* Exercise aim
What you return should match the records below exactly.

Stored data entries
──────────
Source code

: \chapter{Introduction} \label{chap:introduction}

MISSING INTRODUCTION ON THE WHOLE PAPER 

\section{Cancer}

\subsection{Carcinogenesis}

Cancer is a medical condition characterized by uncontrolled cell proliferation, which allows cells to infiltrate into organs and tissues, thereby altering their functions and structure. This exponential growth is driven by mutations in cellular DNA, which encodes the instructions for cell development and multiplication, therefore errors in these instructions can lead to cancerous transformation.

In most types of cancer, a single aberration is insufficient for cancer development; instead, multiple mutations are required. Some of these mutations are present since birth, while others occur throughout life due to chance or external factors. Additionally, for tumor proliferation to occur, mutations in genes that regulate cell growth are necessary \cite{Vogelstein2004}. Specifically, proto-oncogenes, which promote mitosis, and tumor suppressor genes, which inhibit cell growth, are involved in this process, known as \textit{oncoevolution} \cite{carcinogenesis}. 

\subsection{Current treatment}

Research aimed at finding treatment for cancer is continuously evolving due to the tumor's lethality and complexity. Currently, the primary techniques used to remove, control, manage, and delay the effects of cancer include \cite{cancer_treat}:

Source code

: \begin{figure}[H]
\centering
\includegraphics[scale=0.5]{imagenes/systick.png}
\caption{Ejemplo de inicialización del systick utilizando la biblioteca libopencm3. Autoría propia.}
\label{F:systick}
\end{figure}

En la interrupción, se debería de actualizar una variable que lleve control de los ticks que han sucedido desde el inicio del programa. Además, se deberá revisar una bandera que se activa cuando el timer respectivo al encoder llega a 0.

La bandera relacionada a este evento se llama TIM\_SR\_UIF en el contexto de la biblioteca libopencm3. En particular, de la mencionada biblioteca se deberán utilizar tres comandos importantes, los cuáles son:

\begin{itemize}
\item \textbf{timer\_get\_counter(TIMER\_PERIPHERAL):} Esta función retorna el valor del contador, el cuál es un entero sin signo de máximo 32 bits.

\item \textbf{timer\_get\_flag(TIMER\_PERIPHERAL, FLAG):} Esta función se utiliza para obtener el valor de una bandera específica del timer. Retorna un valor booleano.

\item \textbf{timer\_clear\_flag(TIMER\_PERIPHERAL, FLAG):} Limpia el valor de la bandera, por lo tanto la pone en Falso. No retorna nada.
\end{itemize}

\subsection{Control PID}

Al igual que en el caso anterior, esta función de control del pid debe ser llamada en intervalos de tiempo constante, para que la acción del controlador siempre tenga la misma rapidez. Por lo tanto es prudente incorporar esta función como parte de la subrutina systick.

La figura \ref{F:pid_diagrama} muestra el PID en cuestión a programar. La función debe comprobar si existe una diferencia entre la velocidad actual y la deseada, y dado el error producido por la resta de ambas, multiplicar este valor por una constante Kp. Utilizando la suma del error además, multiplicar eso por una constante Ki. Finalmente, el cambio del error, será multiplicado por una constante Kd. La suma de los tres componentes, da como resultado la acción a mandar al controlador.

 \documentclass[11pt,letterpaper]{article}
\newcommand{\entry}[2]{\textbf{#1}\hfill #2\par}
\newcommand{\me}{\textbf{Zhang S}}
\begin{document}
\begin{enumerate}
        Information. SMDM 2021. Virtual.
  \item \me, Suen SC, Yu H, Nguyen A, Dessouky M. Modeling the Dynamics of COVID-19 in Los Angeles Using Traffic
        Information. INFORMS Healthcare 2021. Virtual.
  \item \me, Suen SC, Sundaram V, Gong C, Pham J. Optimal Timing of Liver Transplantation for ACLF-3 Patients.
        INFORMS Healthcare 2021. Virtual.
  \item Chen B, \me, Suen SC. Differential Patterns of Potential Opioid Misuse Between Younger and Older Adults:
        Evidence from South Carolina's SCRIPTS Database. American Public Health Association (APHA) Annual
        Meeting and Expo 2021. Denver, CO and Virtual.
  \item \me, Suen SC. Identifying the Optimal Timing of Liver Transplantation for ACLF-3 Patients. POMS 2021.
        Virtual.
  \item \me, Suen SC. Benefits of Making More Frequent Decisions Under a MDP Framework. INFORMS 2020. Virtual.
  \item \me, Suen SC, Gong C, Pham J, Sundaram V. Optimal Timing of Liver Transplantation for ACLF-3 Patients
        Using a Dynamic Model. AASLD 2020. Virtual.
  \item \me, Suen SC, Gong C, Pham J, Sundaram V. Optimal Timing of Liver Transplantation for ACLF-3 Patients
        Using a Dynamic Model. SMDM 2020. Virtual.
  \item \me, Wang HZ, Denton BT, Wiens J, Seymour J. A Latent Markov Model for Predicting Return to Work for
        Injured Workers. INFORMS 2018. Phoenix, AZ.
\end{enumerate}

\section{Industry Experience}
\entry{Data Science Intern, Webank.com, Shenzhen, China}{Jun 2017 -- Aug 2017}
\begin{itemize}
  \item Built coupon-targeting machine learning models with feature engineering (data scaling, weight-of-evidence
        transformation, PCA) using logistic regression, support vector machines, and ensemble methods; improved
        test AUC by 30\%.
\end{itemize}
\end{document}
──────────
* Solved exercise
Source code

: \chapter{Introduction} \label{chap:introduction}

MISSING INTRODUCTION ON THE WHOLE PAPER 

\section{Cancer}

\subsection{Carcinogenesis}

Cancer is a medical condition characterized by uncontrolled cell proliferation, which allows cells to infiltrate into organs and tissues, thereby altering their functions and structure. This exponential growth is driven by mutations in cellular DNA, which encodes the instructions for cell development and multiplication, therefore errors in these instructions can lead to cancerous transformation.

In most types of cancer, a single aberration is insufficient for cancer development; instead, multiple mutations are required. Some of these mutations are present since birth, while others occur throughout life due to chance or external factors. Additionally, for tumor proliferation to occur, mutations in genes that regulate cell growth are necessary \cite{Vogelstein2004}. Specifically, proto-oncogenes, which promote mitosis, and tumor suppressor genes, which inhibit cell growth, are involved in this process, known as \textit{oncoevolution} \cite{carcinogenesis}. 

\subsection{Current treatment}

Research aimed at finding treatment for cancer is continuously evolving due to the tumor's lethality and complexity. Currently, the primary techniques used to remove, control, manage, and delay the effects of cancer include \cite{cancer_treat}:

Source code

: \begin{figure}[H]
\centering
\includegraphics[scale=0.5]{imagenes/systick.png}
\caption{Ejemplo de inicialización del systick utilizando la biblioteca libopencm3. Autoría propia.}
\label{F:systick}
\end{figure}

En la interrupción, se debería de actualizar una variable que lleve control de los ticks que han sucedido desde el inicio del programa. Además, se deberá revisar una bandera que se activa cuando el timer respectivo al encoder llega a 0.

La bandera relacionada a este evento se llama TIM\_SR\_UIF en el contexto de la biblioteca libopencm3. En particular, de la mencionada biblioteca se deberán utilizar tres comandos importantes, los cuáles son:

\begin{itemize}
\item \textbf{timer\_get\_counter(TIMER\_PERIPHERAL):} Esta función retorna el valor del contador, el cuál es un entero sin signo de máximo 32 bits.

\item \textbf{timer\_get\_flag(TIMER\_PERIPHERAL, FLAG):} Esta función se utiliza para obtener el valor de una bandera específica del timer. Retorna un valor booleano.

\item \textbf{timer\_clear\_flag(TIMER\_PERIPHERAL, FLAG):} Limpia el valor de la bandera, por lo tanto la pone en Falso. No retorna nada.
\end{itemize}

\subsection{Control PID}

Al igual que en el caso anterior, esta función de control del pid debe ser llamada en intervalos de tiempo constante, para que la acción del controlador siempre tenga la misma rapidez. Por lo tanto es prudente incorporar esta función como parte de la subrutina systick.

La figura \ref{F:pid_diagrama} muestra el PID en cuestión a programar. La función debe comprobar si existe una diferencia entre la velocidad actual y la deseada, y dado el error producido por la resta de ambas, multiplicar este valor por una constante Kp. Utilizando la suma del error además, multiplicar eso por una constante Ki. Finalmente, el cambio del error, será multiplicado por una constante Kd. La suma de los tres componentes, da como resultado la acción a mandar al controlador.

 \documentclass[11pt,letterpaper]{article}
\newcommand{\entry}[2]{\textbf{#1}\hfill #2\par}
\newcommand{\me}{\textbf{Zhang S}}
\begin{document}
\begin{enumerate}
        Information. SMDM 2021. Virtual.
  \item \me, Suen SC, Yu H, Nguyen A, Dessouky M. Modeling the Dynamics of COVID-19 in Los Angeles Using Traffic
        Information. INFORMS Healthcare 2021. Virtual.
  \item \me, Suen SC, Sundaram V, Gong C, Pham J. Optimal Timing of Liver Transplantation for ACLF-3 Patients.
        INFORMS Healthcare 2021. Virtual.
  \item Chen B, \me, Suen SC. Differential Patterns of Potential Opioid Misuse Between Younger and Older Adults:
        Evidence from South Carolina's SCRIPTS Database. American Public Health Association (APHA) Annual
        Meeting and Expo 2021. Denver, CO and Virtual.
  \item \me, Suen SC. Identifying the Optimal Timing of Liver Transplantation for ACLF-3 Patients. POMS 2021.
        Virtual.
  \item \me, Suen SC. Benefits of Making More Frequent Decisions Under a MDP Framework. INFORMS 2020. Virtual.
  \item \me, Suen SC, Gong C, Pham J, Sundaram V. Optimal Timing of Liver Transplantation for ACLF-3 Patients
        Using a Dynamic Model. AASLD 2020. Virtual.
  \item \me, Suen SC, Gong C, Pham J, Sundaram V. Optimal Timing of Liver Transplantation for ACLF-3 Patients
        Using a Dynamic Model. SMDM 2020. Virtual.
  \item \me, Wang HZ, Denton BT, Wiens J, Seymour J. A Latent Markov Model for Predicting Return to Work for
        Injured Workers. INFORMS 2018. Phoenix, AZ.
\end{enumerate}

\section{Industry Experience}
\entry{Data Science Intern, Webank.com, Shenzhen, China}{Jun 2017 -- Aug 2017}
\begin{itemize}
  \item Built coupon-targeting machine learning models with feature engineering (data scaling, weight-of-evidence
        transformation, PCA) using logistic regression, support vector machines, and ensemble methods; improved
        test AUC by 30\%.
\end{itemize}
\end{document}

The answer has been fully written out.